07-22-2010, 03:34 PM   #10
Electrical Inspector, ret

Join Date: Jul 2010
Location: Vermont & SW Ont
Posts: 13
Rewards Points: 10

Quote:
 Originally Posted by AllanJ With just one 3-way setup, it is not unusual for it to be arranged as: power-switch-switch-light. Then the white wire in the (3-conductor) cable between the switches is the neutral and there is no constant (raw; unswitched) hot.
Allan, what you describe is NOT proper 3-way wiring, as it cannot possibly get both sws to control the light(s) under various conditions. The "common" connections on the sws, and wire run between the sws, aren't optional and may not be ignored. There MUST be TWO traveller wires and the common wire between the switches for everything to work correctly.

Vic

07-22-2010, 04:32 PM   #11

Join Date: Sep 2007
Location: Maryland
Posts: 10,861
Rewards Points: 1,876

Quote:
 Originally Posted by VRP Allan, what you describe is NOT proper 3-way wiring, as it cannot possibly get both sws to control the light(s) under various conditions. The "common" connections on the sws, and wire run between the sws, aren't optional and may not be ignored. There MUST be TWO traveller wires and the common wire between the switches for everything to work correctly. Vic
Quote:
 Originally Posted by AllanJ With just one 3-way setup, it is not unusual for it to be arranged as: power-switch-switch-light. Then the white wire in the (3-conductor) cable between the switches is the neutral and there is no constant (raw; unswitched) hot.
This is a very common wiring for three way switches. Power in to Common at SW1, blk and red as travelers and the whites splice thru as a neutral. At SW2 the black from the fixture to the Common, whites splice thru and again black and red to travelers.
__________________
Answers based on the National Electrical Code. Local amendments may apply. Check with your local building officials.

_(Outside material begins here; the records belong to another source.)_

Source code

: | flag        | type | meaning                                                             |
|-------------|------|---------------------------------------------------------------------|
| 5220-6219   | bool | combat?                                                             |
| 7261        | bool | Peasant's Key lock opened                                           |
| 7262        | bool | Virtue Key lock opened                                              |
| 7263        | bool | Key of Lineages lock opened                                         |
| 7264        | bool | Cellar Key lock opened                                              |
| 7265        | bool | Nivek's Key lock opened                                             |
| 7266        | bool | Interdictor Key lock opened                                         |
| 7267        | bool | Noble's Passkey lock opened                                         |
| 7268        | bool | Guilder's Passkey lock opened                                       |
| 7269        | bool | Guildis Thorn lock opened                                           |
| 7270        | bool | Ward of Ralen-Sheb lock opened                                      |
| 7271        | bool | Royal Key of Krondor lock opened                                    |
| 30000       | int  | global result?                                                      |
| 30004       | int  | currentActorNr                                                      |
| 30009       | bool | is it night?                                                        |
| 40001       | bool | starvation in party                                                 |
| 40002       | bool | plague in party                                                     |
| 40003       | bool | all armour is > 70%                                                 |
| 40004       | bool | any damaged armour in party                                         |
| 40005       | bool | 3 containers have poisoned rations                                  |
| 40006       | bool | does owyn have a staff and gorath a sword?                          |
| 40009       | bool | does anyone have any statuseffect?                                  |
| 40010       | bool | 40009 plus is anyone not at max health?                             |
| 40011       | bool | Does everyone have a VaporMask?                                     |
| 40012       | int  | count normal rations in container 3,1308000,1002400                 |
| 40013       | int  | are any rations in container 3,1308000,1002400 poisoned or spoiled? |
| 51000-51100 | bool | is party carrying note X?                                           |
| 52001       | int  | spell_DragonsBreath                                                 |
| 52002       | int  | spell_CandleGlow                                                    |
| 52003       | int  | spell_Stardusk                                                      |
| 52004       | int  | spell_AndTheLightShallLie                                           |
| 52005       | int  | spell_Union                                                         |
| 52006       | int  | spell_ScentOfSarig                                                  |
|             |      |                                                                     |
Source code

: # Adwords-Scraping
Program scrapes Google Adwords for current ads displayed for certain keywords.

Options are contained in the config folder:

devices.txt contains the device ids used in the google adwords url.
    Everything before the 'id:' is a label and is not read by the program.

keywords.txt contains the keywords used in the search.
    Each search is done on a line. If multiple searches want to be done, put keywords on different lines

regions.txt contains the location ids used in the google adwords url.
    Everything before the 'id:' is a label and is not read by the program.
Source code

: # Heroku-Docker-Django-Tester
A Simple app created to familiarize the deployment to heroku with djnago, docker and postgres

 07-22-2010, 05:18 PM #12 Electrical Inspector, ret   Join Date: Jul 2010 Location: Vermont & SW Ont Posts: 13 Rewards Points: 10 Given further thought, I admit that I erred and need to withdraw my earlier comments on this thread. (Gosh it's been a while since I did one of these from scratch!) Yes, the "common" on SW1 is the line; on SW2 the load. My apologies.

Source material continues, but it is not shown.